Alternatif ou grand public?

« Son équipe nous a contactés il y a presque huit mois pour occuper le site, explique le porte-parole de la commune, comblé par l’impact économique et publicitaire de ce parc hors norme et antisystème pour cette petite ville du Somerset. Il a fallu tenir le secret sur ce qui s’y passait, on a donc lâché la rumeur selon laquelle un film allait y être tourné. Mais nous n’avions pas vraiment de droit de regard sur ce qui s’y préparait. Aucun regret en tout cas: nous nous offrons une visibilité médiatique que nous n’aurions jamais pu nous payer. Et les retombées économiques pour la région sont estimées à 7 millions de livres! » Un engouement et un culte du secret que confirme un membre de la production qui travaillait jusque-là sur l’énorme festival de Glastonbury; production qui regroupe désormais plus d’une centaine de personnes. « Avec Dismaland, on est entre le festival, le parc à thèmes et l’expo. Et ce fut le secret le plus dur à garder de ma vie! Mais pour moi, le plus intéressant ici, c’est la proximité du public avec les oeuvres, nulle part dans le monde vous ne pouvez avoir ainsi des oeuvres de Damien Hirst à portée de mains, sans barrières. » Là aussi, du pur esprit street art, même s’il a fallu s’adapter: des grillages ont ainsi dû être placés autour de la maquette de Cauty: « Les premiers jours, plein de gens volaient ses figurines« .

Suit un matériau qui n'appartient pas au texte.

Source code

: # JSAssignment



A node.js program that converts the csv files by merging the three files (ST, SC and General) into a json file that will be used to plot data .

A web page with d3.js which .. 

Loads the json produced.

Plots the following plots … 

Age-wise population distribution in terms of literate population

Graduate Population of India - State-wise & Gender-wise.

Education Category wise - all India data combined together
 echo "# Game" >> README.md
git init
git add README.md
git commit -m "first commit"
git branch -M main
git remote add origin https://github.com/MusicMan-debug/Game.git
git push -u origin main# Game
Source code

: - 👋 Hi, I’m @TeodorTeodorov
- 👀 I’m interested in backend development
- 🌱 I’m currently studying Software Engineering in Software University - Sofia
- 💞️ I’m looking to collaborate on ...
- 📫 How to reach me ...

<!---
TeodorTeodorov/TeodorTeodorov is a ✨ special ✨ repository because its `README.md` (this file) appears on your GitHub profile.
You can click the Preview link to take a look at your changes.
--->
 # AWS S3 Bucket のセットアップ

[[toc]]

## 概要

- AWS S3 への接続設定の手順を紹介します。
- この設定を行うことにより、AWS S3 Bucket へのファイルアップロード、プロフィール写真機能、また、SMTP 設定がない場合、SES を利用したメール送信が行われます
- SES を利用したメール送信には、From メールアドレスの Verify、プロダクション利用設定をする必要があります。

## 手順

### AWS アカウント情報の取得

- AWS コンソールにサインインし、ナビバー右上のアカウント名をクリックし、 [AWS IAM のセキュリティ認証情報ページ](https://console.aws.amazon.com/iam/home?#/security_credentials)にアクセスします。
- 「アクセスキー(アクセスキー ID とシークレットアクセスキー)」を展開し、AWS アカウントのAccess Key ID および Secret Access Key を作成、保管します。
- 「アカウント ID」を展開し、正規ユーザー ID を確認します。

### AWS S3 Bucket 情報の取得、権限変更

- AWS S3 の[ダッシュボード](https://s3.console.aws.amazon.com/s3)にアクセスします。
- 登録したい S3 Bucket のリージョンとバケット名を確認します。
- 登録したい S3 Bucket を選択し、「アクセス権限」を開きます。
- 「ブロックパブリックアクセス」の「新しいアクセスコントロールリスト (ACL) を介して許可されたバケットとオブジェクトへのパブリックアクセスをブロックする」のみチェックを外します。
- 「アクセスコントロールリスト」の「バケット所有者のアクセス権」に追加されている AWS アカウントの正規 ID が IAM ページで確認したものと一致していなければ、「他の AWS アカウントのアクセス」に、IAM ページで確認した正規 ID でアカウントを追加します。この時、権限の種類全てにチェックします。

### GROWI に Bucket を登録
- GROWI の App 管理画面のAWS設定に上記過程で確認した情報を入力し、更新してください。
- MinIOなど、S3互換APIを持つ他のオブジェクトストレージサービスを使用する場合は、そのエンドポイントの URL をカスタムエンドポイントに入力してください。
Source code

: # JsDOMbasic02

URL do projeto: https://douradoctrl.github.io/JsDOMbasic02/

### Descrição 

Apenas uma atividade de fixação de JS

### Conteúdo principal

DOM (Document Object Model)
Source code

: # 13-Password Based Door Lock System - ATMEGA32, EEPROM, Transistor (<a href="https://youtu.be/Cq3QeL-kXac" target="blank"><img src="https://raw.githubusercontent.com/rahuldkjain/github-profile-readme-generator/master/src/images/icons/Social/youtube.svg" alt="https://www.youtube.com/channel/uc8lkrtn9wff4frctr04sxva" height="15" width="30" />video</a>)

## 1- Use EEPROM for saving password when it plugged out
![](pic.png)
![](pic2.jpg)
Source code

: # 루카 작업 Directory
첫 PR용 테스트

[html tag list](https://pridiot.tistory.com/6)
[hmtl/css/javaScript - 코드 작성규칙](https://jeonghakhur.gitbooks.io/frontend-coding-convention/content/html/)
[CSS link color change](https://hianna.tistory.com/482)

Reste que Dismaland, incontestable réussite publique et conceptuelle, atteint peut-être les limites même de son concept, censé détourner les codes de la société de consommation pour mieux la dénoncer: ici aussi, on boit de la bière à quatre livres, on mange des « Dismalafel » à cinq et on finit au giftshop en se ruinant pour un T-shirt, une affiche ou un souvenir de cet événement qui ne se reproduira pas. Et dans le « selfie hole » installé à l’entrée, simple panneau blanc muni de deux trous, l’un pour la tête, l’autre pour le bras et le smartphone, pointant la vacuité du principe, la foule se presse tout de même pour se prendre en photo… Et ce sont les mêmes qui s’offrent de grands ballons noirs sur lesquels est écrit « I am an imbecile ». Banksy et ses acolytes, en optant pour le détournement très grand public, désiraient pour une fois ne pas prêcher que des convaincus et sortir l’art et l’activisme de leurs ghettos respectifs. Le but est atteint, au risque de transformer l’alternatif en effet de mode, voire en produit de consommation. Un comble.

REPORTAGE Olivier Van Vaerenbergh, À Weston-super-Mare (UK).